Ce récit de 136 pages porte l’apanage d’une structure romanesque, à la fois idyllique et tragique, différente en tous points et aspects des Idylles de Théocrite. Il s’avère ardu et délicat, pour un écrivain maghrébin d’expression française, d’envisager l’amour-passion sous toutes ses formes et styles, cela revêt une tournure spécifique, nimbée d’ambigüité et de mystère, puisée dans l’Antiquité qui part d’Aphrodite jusqu’à Eros, chantre de l’Amour…Eros incarne la somme des pulsions de la vie, en contraste avec Thanatos, qui symbolise systématiquement la fin d’une passion amoureuse Il est certain qu’Aphrodite et Eros sont des divinités célestes qui, à l’instar des protagonistes de ce récit, provoquent et déchaînent les passions humaines les plus tumultueuses.

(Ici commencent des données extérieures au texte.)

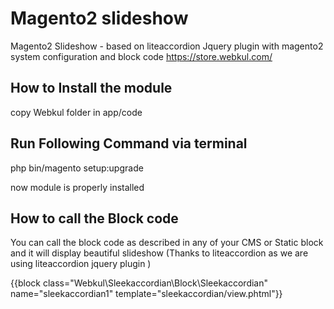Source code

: # Magento2 slideshow

Magento2 Slideshow - based on liteaccordion Jquery plugin with magento2 system configuration and block code
https://store.webkul.com/

How to Install the module 
--------------------------
copy Webkul folder in app/code

Run Following Command via terminal
-----------------------------------
php bin/magento setup:upgrade

now module is properly installed

How to call the Block code 
--------------------------
You can call the block code as described in any of your CMS or Static block and it will display beautiful slideshow (Thanks to liteaccordion  as we are using liteaccordion jquery plugin )

{{block class="Webkul\Sleekaccordian\Block\Sleekaccordian" name="sleekaccordian1" template="sleekaccordian/view.phtml"}}


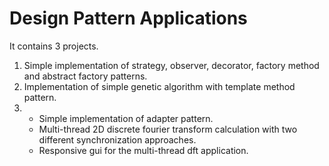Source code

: # Design Pattern Applications

It contains 3 projects.
1. Simple implementation of strategy, observer, decorator, factory method and abstract factory patterns.
2. Implementation of simple genetic algorithm with template method pattern.
3. - Simple implementation of adapter pattern.
   - Multi-thread 2D discrete fourier transform calculation with two different synchronization approaches.
   - Responsive gui for the multi-thread dft application.
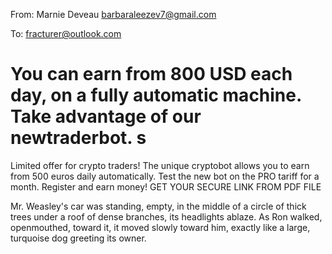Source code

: From: Marnie Deveau <barbaraleezev7@gmail.com>

To: fracturer@outlook.com

# You can earn from 800 USD each day, on a fully automatic machine. Take advantage of our newtraderbot. s
Limited offer for crypto traders!
The unique cryptobot allows you to earn from 500 euros daily automatically. 
Test the new bot on the PRO tariff for a month.
Register and earn money!
GET YOUR SECURE LINK FROM PDF FILE
   
Mr. Weasley's car was standing, empty, in the middle of a circle of thick trees under a roof of dense branches, its headlights ablaze. As Ron walked, openmouthed, toward it, it moved slowly toward him, exactly like a large, turquoise dog greeting its owner.
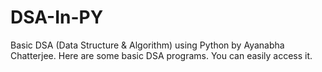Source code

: # DSA-In-PY
Basic DSA (Data Structure & Algorithm) using Python by Ayanabha Chatterjee. Here are some basic DSA programs. You can easily access it. 
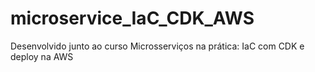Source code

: # microservice_IaC_CDK_AWS
Desenvolvido junto ao curso Microsserviços na prática: IaC com CDK e deploy na AWS
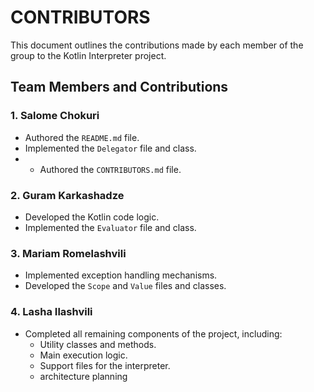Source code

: # CONTRIBUTORS

This document outlines the contributions made by each member of the group to the Kotlin Interpreter project.

## Team Members and Contributions

### 1. Salome Chokuri
- Authored the `README.md` file.
- Implemented the `Delegator` file and class.
- - Authored the `CONTRIBUTORS.md` file.

### 2. Guram Karkashadze
- Developed the Kotlin code logic.
- Implemented the `Evaluator` file and class.

### 3. Mariam Romelashvili
- Implemented exception handling mechanisms.
- Developed the `Scope` and `Value` files and classes.

### 4. Lasha Ilashvili
- Completed all remaining components of the project, including:
  - Utility classes and methods.
  - Main execution logic.
  - Support files for the interpreter.
  - architecture planning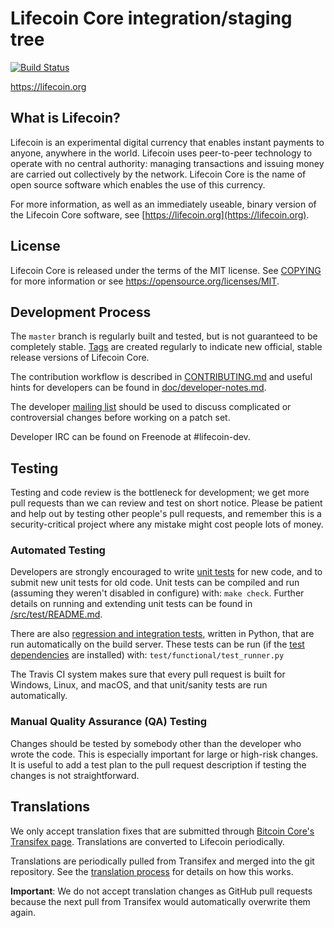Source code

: Lifecoin Core integration/staging tree
=====================================

[![Build Status](https://travis-ci.org/lifecoin-project/lifecoin.svg?branch=master)](https://travis-ci.org/lifecoin-project/lifecoin)

https://lifecoin.org

What is Lifecoin?
----------------

Lifecoin is an experimental digital currency that enables instant payments to
anyone, anywhere in the world. Lifecoin uses peer-to-peer technology to operate
with no central authority: managing transactions and issuing money are carried
out collectively by the network. Lifecoin Core is the name of open source
software which enables the use of this currency.

For more information, as well as an immediately useable, binary version of
the Lifecoin Core software, see [https://lifecoin.org](https://lifecoin.org).

License
-------

Lifecoin Core is released under the terms of the MIT license. See [COPYING](COPYING) for more
information or see https://opensource.org/licenses/MIT.

Development Process
-------------------

The `master` branch is regularly built and tested, but is not guaranteed to be
completely stable. [Tags](https://github.com/lifecoin-project/lifecoin/tags) are created
regularly to indicate new official, stable release versions of Lifecoin Core.

The contribution workflow is described in [CONTRIBUTING.md](CONTRIBUTING.md)
and useful hints for developers can be found in [doc/developer-notes.md](doc/developer-notes.md).

The developer [mailing list](https://groups.google.com/forum/#!forum/lifecoin-dev)
should be used to discuss complicated or controversial changes before working
on a patch set.

Developer IRC can be found on Freenode at #lifecoin-dev.

Testing
-------

Testing and code review is the bottleneck for development; we get more pull
requests than we can review and test on short notice. Please be patient and help out by testing
other people's pull requests, and remember this is a security-critical project where any mistake might cost people
lots of money.

### Automated Testing

Developers are strongly encouraged to write [unit tests](src/test/README.md) for new code, and to
submit new unit tests for old code. Unit tests can be compiled and run
(assuming they weren't disabled in configure) with: `make check`. Further details on running
and extending unit tests can be found in [/src/test/README.md](/src/test/README.md).

There are also [regression and integration tests](/test), written
in Python, that are run automatically on the build server.
These tests can be run (if the [test dependencies](/test) are installed) with: `test/functional/test_runner.py`

The Travis CI system makes sure that every pull request is built for Windows, Linux, and macOS, and that unit/sanity tests are run automatically.

### Manual Quality Assurance (QA) Testing

Changes should be tested by somebody other than the developer who wrote the
code. This is especially important for large or high-risk changes. It is useful
to add a test plan to the pull request description if testing the changes is
not straightforward.

Translations
------------

We only accept translation fixes that are submitted through [Bitcoin Core's Transifex page](https://www.transifex.com/projects/p/bitcoin/).
Translations are converted to Lifecoin periodically.

Translations are periodically pulled from Transifex and merged into the git repository. See the
[translation process](doc/translation_process.md) for details on how this works.

**Important**: We do not accept translation changes as GitHub pull requests because the next
pull from Transifex would automatically overwrite them again.
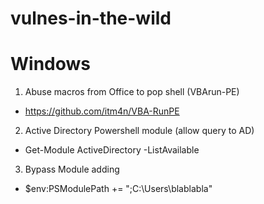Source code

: # vulnes-in-the-wild

# Windows

1) Abuse macros from Office to pop shell (VBArun-PE)
- https://github.com/itm4n/VBA-RunPE
2) Active Directory Powershell module (allow query to AD)
- Get-Module ActiveDirectory -ListAvailable 
3) Bypass Module adding
- $env:PSModulePath += ";C:\Users\blablabla"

On découvre, au fil des événements rocambolesques qui relient les épisodes intrigants de ce récit, que la situation initiale explose inexorablement pour faire ressurgir des personnalités hors du commun, exprimant leurs émois et leur catharsis dans un champ scriptural détonnant. Il y a inquiétude et exaltation dans le parcours mouvementé de ces personnages : Samy, kalthoum, khansa et Khaoula, se superposent et s’interpénètrent les uns les autres, brouillant la réalité pour mieux laisser transparaître la fiction. L’Amour fou transcende la réalité ordinaire et le Miel dans la peau des personnages comme au contact d’une abeille, il s’infiltre prodigieusement happé par le tourbillon passionnel, mais le fiel veille à son anéantissement, se diffusant partout dans l’écorce des peaux, pareil au poison d’Arsenic qui se délite dans les veines d’Emma Bovary.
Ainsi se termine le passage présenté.